> [Description of the task]
Your answer is a copy of every line in the records where "Yagi" appears.

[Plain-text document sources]
Content starts

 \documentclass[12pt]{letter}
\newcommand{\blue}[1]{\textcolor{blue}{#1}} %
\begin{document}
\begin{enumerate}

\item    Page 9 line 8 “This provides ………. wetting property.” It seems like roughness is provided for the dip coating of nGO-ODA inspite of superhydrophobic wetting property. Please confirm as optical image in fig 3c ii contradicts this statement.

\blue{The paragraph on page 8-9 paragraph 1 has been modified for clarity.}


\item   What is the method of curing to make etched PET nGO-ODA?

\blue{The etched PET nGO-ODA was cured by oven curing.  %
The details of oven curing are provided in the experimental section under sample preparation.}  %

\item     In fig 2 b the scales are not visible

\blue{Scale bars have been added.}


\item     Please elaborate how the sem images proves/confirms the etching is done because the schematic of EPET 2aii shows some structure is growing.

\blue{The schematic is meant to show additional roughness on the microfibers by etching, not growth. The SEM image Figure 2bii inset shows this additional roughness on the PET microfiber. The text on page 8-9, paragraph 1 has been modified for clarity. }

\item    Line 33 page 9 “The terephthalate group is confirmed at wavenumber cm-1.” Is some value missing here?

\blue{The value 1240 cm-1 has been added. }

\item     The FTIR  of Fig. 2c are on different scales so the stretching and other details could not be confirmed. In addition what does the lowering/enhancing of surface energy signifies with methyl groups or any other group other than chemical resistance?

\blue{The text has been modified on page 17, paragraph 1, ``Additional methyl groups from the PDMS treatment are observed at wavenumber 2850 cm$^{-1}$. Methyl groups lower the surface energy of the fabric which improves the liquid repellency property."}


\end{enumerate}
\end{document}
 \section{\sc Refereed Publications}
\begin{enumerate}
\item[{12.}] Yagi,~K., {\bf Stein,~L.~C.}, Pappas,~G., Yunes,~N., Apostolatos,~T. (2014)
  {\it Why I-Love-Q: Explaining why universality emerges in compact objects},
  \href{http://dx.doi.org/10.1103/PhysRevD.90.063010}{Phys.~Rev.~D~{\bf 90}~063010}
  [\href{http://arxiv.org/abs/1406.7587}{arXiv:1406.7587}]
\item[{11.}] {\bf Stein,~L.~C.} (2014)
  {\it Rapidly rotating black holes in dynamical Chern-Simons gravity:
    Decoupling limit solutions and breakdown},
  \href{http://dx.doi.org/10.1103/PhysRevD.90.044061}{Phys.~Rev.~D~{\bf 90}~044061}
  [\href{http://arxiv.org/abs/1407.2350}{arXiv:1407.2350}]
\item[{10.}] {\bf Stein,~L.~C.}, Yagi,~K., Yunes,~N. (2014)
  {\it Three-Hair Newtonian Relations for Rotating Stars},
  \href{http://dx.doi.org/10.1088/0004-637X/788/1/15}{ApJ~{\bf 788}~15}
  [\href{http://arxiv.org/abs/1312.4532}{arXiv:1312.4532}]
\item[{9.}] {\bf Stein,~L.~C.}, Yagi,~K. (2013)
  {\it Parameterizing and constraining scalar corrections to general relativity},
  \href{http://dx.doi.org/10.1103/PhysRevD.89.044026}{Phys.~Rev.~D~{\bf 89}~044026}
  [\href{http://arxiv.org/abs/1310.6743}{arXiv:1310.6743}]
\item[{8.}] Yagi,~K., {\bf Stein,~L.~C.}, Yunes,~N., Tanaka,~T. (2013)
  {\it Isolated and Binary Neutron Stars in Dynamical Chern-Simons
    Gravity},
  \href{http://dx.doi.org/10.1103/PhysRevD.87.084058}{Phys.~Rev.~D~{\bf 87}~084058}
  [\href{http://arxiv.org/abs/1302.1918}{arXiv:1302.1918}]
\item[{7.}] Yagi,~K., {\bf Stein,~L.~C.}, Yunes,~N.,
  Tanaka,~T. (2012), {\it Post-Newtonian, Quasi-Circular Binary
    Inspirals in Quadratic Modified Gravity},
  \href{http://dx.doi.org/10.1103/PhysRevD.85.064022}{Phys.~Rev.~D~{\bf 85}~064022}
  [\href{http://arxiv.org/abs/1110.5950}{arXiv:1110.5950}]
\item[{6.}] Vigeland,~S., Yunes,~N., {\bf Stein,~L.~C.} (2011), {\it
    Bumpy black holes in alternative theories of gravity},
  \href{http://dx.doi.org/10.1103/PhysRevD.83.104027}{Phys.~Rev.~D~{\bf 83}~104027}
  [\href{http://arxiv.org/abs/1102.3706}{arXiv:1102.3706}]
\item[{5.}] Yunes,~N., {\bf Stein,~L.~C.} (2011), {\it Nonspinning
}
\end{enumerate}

Content ends

> [Exercise response]
\item[{12.}] Yagi,~K., {\bf Stein,~L.~C.}, Pappas,~G., Yunes,~N., Apostolatos,~T. (2014)
\item[{10.}] {\bf Stein,~L.~C.}, Yagi,~K., Yunes,~N. (2014)
\item[{9.}] {\bf Stein,~L.~C.}, Yagi,~K. (2013)
\item[{8.}] Yagi,~K., {\bf Stein,~L.~C.}, Yunes,~N., Tanaka,~T. (2013)
\item[{7.}] Yagi,~K., {\bf Stein,~L.~C.}, Yunes,~N.,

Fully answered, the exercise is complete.